Paisley would mildly upbraid them for indiscriminately killing Catholics, while distributing presents of chocolate and cigarettes. The message was: ‘Do what you have to do, lads, I can’t associate myself with it publicly.’
When I heard the latest account of Sinn Féin bullying of one of its own members, this came back to me.
The incidents of bullying in Sinn Féin are now so numerous that they can’t be accidental, not in this most centrally controlled and disciplined political organisation.
They have learned tricks from their close relationship with Dr Paisley’s party, the Democratic Unionist Party in the North.
Gerry Adams and the late Martin McGuinness over time assumed the personas of loveable grandfathers. Martin Ferris is a likeable man and I have spent hours talking to him in Leinster House about football and his fishing boat in Kerry.
These three earned their reputations in the Troubles; they had nothing to prove. Yet through the rest of the organisation, there runs a strain of fearsome aggression.
The younger members, who had no war to prove their radicalism, use the workplace to vent their pent-up aggression.
Last week, the latest bullying victim came forward. Westmeath Sinn Féin councillor Paul Hogan, who was tipped for a seat in the 2016 general election, claimed that ‘bullying is rife’ in the party. The Athlone-based councillor said he received a death threat, was the victim of an anonymous hate-mail campaign and was subjected to at least one kangaroo court.
Mr Hogan, who was first elected 13 years ago, alleges that he was the victim of ‘insidious and vile allegations’ following a relationship break-up.
During the last election, he says, Sinn Féin management withdrew all resources from his campaign and tried to hide posters.
Sinn Féin denied involvement in kangaroo courts and said Gerry Adams had campaigned with Mr Hogan.
Councillor Hogan said that he submitted a detailed complaint of over 80 instances of varying levels of bullying to the new disciplinary committee of Sinn Féin. He added that it refused to deal with the issues contained in the complaint.
Sinn Féin said complaints received about Mr Hogan were investigated but not upheld.
IN APRIL of this year, another Sinn Féin councillor, Sorcha O’Neill, resigned from the party in Kildare because of bullying. Four other members of the party resigned at the same time. Ms O’Neill said that there was a ‘hostile system’ within the party, adding: ‘It is impacting on people’s sleep. I have people telling me they are having nightmares. We have been insulted, disrespected.’
In October 2015, around the same time as the bullying began against Mr Hogan in Westmeath, Cork East Sinn Féin TD Sandra McLellan announced that she would not be standing for election. The young mother claimed that she had been on the receiving end of bullying by members of her own party.
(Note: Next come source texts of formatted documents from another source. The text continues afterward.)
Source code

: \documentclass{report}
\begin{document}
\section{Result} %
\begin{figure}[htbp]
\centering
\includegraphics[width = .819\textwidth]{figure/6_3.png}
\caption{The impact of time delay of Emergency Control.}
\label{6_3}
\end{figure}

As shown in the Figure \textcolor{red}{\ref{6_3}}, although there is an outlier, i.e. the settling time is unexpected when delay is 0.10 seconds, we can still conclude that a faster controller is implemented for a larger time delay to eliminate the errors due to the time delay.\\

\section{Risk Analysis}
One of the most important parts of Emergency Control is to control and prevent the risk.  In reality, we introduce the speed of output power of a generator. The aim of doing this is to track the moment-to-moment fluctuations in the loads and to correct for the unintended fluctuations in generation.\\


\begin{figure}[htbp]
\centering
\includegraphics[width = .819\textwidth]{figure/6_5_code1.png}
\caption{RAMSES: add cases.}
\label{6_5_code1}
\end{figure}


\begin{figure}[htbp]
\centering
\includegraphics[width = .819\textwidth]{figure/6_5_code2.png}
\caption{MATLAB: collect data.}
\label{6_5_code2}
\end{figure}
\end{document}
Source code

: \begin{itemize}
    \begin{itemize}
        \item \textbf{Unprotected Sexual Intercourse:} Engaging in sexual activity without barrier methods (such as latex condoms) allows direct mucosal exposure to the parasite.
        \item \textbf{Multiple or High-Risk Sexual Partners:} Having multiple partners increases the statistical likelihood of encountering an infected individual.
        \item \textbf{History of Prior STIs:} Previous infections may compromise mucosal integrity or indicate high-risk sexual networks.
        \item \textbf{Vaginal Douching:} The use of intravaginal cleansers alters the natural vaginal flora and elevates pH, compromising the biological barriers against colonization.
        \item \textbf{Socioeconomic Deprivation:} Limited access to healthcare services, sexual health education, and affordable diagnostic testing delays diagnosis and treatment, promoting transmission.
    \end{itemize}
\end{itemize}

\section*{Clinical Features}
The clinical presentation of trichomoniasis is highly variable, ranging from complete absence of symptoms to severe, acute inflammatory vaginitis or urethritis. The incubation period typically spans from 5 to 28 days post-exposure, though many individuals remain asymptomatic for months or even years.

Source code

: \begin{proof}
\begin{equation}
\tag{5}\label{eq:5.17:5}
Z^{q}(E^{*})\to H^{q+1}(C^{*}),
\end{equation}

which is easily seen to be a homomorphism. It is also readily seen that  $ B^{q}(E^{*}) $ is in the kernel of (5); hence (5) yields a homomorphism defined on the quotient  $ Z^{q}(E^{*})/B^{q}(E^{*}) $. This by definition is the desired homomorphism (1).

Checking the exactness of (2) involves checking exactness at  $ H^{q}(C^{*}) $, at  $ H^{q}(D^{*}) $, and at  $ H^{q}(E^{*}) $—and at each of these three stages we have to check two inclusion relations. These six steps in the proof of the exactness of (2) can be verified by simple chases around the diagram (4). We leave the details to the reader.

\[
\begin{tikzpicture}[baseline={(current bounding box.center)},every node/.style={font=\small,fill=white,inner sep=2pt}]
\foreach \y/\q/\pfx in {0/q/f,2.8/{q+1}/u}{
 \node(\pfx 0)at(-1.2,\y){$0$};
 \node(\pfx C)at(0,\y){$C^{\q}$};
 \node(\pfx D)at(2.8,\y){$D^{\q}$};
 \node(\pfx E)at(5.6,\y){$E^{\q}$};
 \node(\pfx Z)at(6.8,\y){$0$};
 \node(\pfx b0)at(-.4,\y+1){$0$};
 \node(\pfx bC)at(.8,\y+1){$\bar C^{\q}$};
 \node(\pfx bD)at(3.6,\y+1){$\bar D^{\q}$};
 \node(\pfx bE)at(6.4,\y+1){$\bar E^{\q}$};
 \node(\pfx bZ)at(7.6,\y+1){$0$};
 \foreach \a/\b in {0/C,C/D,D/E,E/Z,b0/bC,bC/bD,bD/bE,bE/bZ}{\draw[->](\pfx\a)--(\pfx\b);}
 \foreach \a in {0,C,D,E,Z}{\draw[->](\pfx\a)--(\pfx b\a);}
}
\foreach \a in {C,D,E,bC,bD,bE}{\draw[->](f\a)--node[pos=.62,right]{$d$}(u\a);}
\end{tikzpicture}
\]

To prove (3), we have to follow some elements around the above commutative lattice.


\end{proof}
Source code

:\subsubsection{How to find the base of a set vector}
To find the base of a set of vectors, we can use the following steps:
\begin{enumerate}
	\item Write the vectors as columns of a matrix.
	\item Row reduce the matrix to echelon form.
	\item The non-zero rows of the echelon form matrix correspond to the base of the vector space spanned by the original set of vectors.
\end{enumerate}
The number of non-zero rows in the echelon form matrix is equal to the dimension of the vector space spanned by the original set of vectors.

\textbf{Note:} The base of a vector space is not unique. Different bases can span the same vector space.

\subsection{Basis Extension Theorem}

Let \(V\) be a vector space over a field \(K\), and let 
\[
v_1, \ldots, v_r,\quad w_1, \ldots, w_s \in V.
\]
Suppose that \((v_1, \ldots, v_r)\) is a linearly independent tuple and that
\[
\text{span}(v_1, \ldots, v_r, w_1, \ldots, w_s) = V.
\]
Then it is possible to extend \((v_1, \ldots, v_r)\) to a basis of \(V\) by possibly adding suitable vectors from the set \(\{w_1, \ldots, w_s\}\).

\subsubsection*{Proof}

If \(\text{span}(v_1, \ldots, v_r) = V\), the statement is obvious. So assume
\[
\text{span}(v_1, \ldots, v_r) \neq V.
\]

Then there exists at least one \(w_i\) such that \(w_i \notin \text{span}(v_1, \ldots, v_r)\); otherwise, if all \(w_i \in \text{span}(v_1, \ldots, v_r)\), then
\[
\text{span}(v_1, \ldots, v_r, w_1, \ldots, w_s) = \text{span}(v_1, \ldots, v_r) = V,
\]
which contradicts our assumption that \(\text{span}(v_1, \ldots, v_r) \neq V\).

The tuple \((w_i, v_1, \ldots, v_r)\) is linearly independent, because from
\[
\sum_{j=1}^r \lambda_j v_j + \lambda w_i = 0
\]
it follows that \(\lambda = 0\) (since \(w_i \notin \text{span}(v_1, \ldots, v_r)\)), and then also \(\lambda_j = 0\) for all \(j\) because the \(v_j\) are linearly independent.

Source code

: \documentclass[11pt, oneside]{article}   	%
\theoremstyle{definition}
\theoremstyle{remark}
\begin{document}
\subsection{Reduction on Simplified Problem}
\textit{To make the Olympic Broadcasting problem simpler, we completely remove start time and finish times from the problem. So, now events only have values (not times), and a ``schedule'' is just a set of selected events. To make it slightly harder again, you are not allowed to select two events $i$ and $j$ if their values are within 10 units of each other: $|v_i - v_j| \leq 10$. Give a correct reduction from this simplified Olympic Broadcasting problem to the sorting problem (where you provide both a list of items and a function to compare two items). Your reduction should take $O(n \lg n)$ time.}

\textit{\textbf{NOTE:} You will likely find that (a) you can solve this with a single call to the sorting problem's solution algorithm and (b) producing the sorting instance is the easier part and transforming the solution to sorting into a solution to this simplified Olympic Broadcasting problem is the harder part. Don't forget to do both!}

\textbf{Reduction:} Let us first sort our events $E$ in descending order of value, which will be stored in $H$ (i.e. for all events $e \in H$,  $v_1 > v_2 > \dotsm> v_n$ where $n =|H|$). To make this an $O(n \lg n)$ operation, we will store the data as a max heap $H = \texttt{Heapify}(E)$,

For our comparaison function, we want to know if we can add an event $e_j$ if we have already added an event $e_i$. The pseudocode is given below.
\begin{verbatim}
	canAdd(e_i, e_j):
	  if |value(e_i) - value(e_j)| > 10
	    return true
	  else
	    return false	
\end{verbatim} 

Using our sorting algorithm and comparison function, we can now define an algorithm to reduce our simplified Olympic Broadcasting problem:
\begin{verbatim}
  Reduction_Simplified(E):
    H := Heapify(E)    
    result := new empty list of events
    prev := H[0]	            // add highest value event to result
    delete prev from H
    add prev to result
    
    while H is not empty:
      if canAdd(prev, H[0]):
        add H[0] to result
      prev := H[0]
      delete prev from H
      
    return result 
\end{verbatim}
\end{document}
‘Efforts to defame and undermine me were particularly vicious and I had a decision to make regarding my family,’ she said.
Two Sinn Féin councillors, June Murphy and Ger Keohane, who are both seen as supporters of McLellan, resigned from the party. Another, Kieran McCarthy, was temporarily expelled.
Fianna Fáil and Fine Gael have had incidents of mistreatment and bullying of members down the years. However, neither party has a problem with members who threaten people’s lives.
It is the repellent actions of higher-profile Sinn Féin and IRA members (or those who recently left the party) that lend a far more sinister tone to this bullying.
Last year, IRA man Pearse McAuley, who was jailed for 14 years over his role in the manslaughter of Garda Jerry McCabe in 1996 and whose cause was championed by Sinn Féin, was returned to prison for 12 years. This time, he was convicted of the vicious and cowardly assault of his wife in front of her two young children.
On Christmas Eve, McAuley hit Pauline Tully blows with his fist, used a steak knife to inflict multiple wounds and left her with significant scarring. She would have died but for help arriving.
Ex-Sinn Féin councillor Jonathan Dowdall, who worked closely with Sinn Féin deputy leader Mary Lou McDonald, also got 12 years. His trial at the Special Criminal Court was told that he imprisoned Alexander Hurley in January 2015. He waterboarded him and threatened to feed Hurley to dogs. The court also heard that Dowdall, while wearing a balaclava, told his victim he was a good friend of Adams and McDonald. The court said it could not see how this was a threat.
Dowdall, who was a city councillor, first resigned from Sinn Féin in 2014. He finally severed links with the party in 2015 – and even this brutal hard man cited stress due to being ‘bullied’.
Remember Sinn Féin, a Marxist party, takes not only its economic doctrine from the Soviet model. It is the most centrally controlled party – dissent is not tolerated.
So the accusations of rampant bullying brings us to a worrying question – is it tacitly sanctioned?
The behaviour of Sinn Féin members is the responsibility of the party. The repetition of certain behaviours by members indicates they believe much of it is acceptable within the organisation.
Workplace bullying occurs in all industries. Sinn Féin’s councillors and TDs are pursuing their careers in a workplace.
Political pragmatism may eventually force Sinn Féin to reform.
Would you want your son or daughter to go to work every day in this environment? The middle classes will not turn to Sinn Féin until this aggression ceases.